3勝4敗で敗れた日本シリーズ…直前に星野監督の勇退報道

 八木氏は代打などで4試合に出場して5打数無安打1四球。延長10回2-1で阪神がサヨナラ勝ちした第3戦(10月22日、甲子園)では「4番・一塁」でスタメン起用されたが、安打は記録できなかった。「(本拠地でホームチームが勝つ)内弁慶シリーズでしたね。福岡ドーム(現みずほPayPayドーム)で戦う時と甲子園で戦う時と、全く野球が別物だという不思議な現象が起きたなと思います。僕自身は(リーグ)優勝が(9月15日に)決まってからの消化試合が長すぎて、感じがつかめなかったみたいな……」。

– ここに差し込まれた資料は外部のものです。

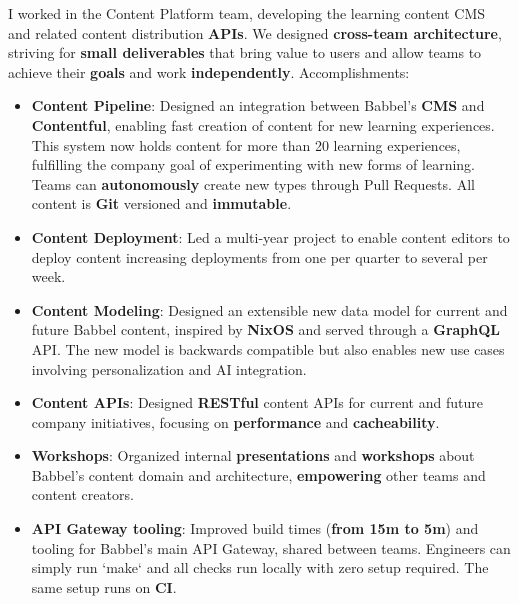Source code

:\documentclass[10pt,a4paper,ragged2e,withhyper]{altacv}
\newcommand{\accentbold}[1]{\textbf{\textcolor{accent}{#1}}}
\begin{document}
\begin{paracol}{2}



{\RaggedRight
I worked in the Content Platform team, developing the learning content CMS and related content distribution \accentbold{APIs}. We designed \accentbold{cross-team architecture}, striving for \accentbold{small deliverables} that bring value to users and allow teams to achieve their \accentbold{goals} and work \accentbold{independently}. Accomplishments:

\begin{itemize}
\item \accentbold{Content Pipeline}: Designed an integration between Babbel's \accentbold{CMS} and \accentbold{Contentful}, enabling fast creation of content for new learning experiences. This system now holds content for more than 20 learning experiences, fulfilling the company goal of experimenting with new forms of learning. Teams can \accentbold{autonomously} create new types through Pull Requests. All content is \accentbold{Git} versioned and \accentbold{immutable}.
\item \accentbold{Content Deployment}: Led a multi-year project to enable content editors to deploy content increasing deployments from one per quarter to several per week.
\item \accentbold{Content Modeling}: Designed an extensible new data model for current and future Babbel content, inspired by \accentbold{NixOS} and served through a \accentbold{GraphQL} API. The new model is backwards compatible but also enables new use cases involving personalization and AI integration.
\item \accentbold{Content APIs}: Designed \accentbold{RESTful} content APIs for current and future company initiatives, focusing on \accentbold{performance} and \accentbold{cacheability}.
\item \accentbold{Workshops}: Organized internal \accentbold{presentations} and \accentbold{workshops} about Babbel's content domain and architecture, \accentbold{empowering} other teams and content creators.
\item \accentbold{API Gateway tooling}: Improved build times (\accentbold{from 15m to 5m}) and tooling for Babbel's main API Gateway, shared between teams. Engineers can simply run `make` and all checks run locally with zero setup required. The same setup runs on \accentbold{CI}.

\end{itemize}}
\end{paracol}
\end{document}
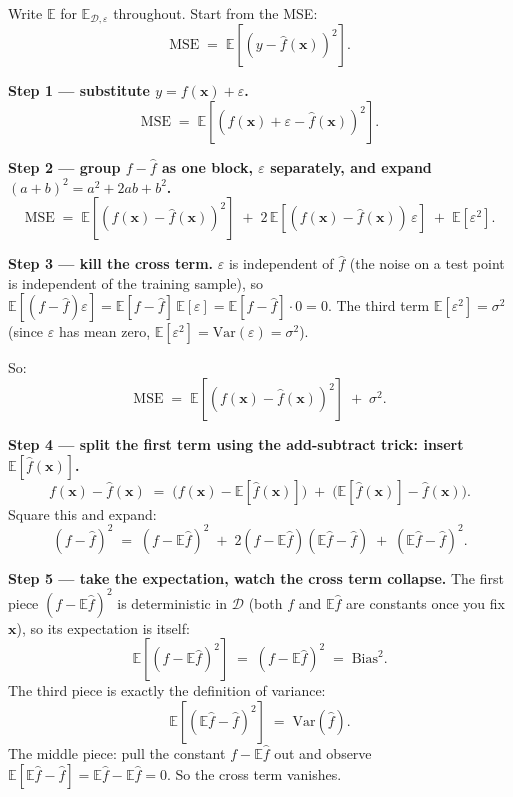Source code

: \documentclass[11pt, a4paper]{article}
\begin{document}
Write $\mathbb{E}$ for $\mathbb{E}_{\mathcal{D},\varepsilon}$ throughout. Start from the MSE:
\[
\text{MSE} \;=\; \mathbb{E}\!\left[(y - \hat f(\mathbf{x}))^2\right].
\]

\textbf{Step 1 — substitute $y = f(\mathbf{x}) + \varepsilon$.}
\[
\text{MSE} \;=\; \mathbb{E}\!\left[(f(\mathbf{x}) + \varepsilon - \hat f(\mathbf{x}))^2\right].
\]

\textbf{Step 2 — group $f - \hat f$ as one block, $\varepsilon$ separately, and expand $(a + b)^2 = a^2 + 2ab + b^2$.}
\[
\text{MSE} \;=\; \mathbb{E}\!\left[(f(\mathbf{x}) - \hat f(\mathbf{x}))^2\right] \;+\; 2\,\mathbb{E}\!\left[(f(\mathbf{x}) - \hat f(\mathbf{x}))\,\varepsilon\right] \;+\; \mathbb{E}[\varepsilon^2].
\]

\textbf{Step 3 — kill the cross term.} $\varepsilon$ is independent of $\hat{f}$ (the noise on a test point is independent of the training sample), so $\mathbb{E}[(f - \hat f)\varepsilon] = \mathbb{E}[f - \hat f]\,\mathbb{E}[\varepsilon] = \mathbb{E}[f - \hat f] \cdot 0 = 0$. The third term $\mathbb{E}[\varepsilon^2] = \sigma^2$ (since $\varepsilon$ has mean zero, $\mathbb{E}[\varepsilon^2] = \mathrm{Var}(\varepsilon) = \sigma^2$).

So:
\[
\text{MSE} \;=\; \mathbb{E}\!\left[(f(\mathbf{x}) - \hat f(\mathbf{x}))^2\right] \;+\; \sigma^2.
\]

\textbf{Step 4 — split the first term using the add-subtract trick: insert $\mathbb{E}[\hat{f}(\mathbf{x})]$.}
\[
f(\mathbf{x}) - \hat f(\mathbf{x}) \;=\; \bigl(f(\mathbf{x}) - \mathbb{E}[\hat f(\mathbf{x})]\bigr) \;+\; \bigl(\mathbb{E}[\hat f(\mathbf{x})] - \hat f(\mathbf{x})\bigr).
\]
Square this and expand:
\[
(f - \hat f)^2 \;=\; (f - \mathbb{E}\hat f)^2 \;+\; 2(f - \mathbb{E}\hat f)(\mathbb{E}\hat f - \hat f) \;+\; (\mathbb{E}\hat f - \hat f)^2.
\]

\textbf{Step 5 — take the expectation, watch the cross term collapse.} The first piece $(f - \mathbb{E}\hat f)^2$ is deterministic in $\mathcal{D}$ (both $f$ and $\mathbb{E}\hat{f}$ are constants once you fix $\mathbf{x}$), so its expectation is itself:
\[
\mathbb{E}[(f - \mathbb{E}\hat f)^2] \;=\; (f - \mathbb{E}\hat f)^2 \;=\; \text{Bias}^2.
\]
The third piece is exactly the definition of variance:
\[
\mathbb{E}[(\mathbb{E}\hat f - \hat f)^2] \;=\; \mathrm{Var}(\hat f).
\]
The middle piece: pull the constant $f - \mathbb{E}\hat f$ out and observe $\mathbb{E}[\mathbb{E}\hat f - \hat f] = \mathbb{E}\hat f - \mathbb{E}\hat f = 0$. So the cross term vanishes.
\end{document}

 日本シリーズは10月18日に福岡ドームで開幕したが、その前には星野監督のこの年限りでの勇退が明らかになった。八木氏は「まずいなと思いました。シリーズの後なら別にいいんでしょうけど、その前にマスコミに出ちゃったんでね。星野さんは『挨拶しなきゃいけないところがあって、そこに行くところでバレてしまった。すまんな。でも日本シリーズは関係ないから、ちゃんと戦ってくれ』って試合前に言われましたけどね」と話し、ペナントレースとは違う雰囲気でもあった。

「僕らも、リーグ優勝が大きな目的で、日本シリーズはおまけみたいな感じがあったのかもしれませんけどね。まぁ7戦までやれてよかったですよ」とも付け加えたが、あと一歩のところで逃した日本一だった。そして、シリーズ後、八木氏は自身の進退も考えていたという。「優勝したので”やった感”があったんですよ。もう、いつやめてもいいって思ってもいたし、あの年でやめる選択肢もあったんです。でもね、何かね、何かまだしっくりこないものもあったんですよねぇ……」

 そんな時に星野氏から来季について聞かれたそうだ。「『お前、来年もやりたいんか』ってね。僕は『来年もやりたいです』と言いました。そしたら『おう、そうか』で話は終わったんですけどね」。そんなこともあった上で、八木氏は現役続行となった。阪神は翌2004年シーズンから岡田彰布監督体制になることが決まっていた。「多分、岡田さんはいらないと思っていたんじゃないですかねぇ。わかりませんけど(笑)」。こうしてプロ18年目。“代打の神様”のラストイヤーが始まった。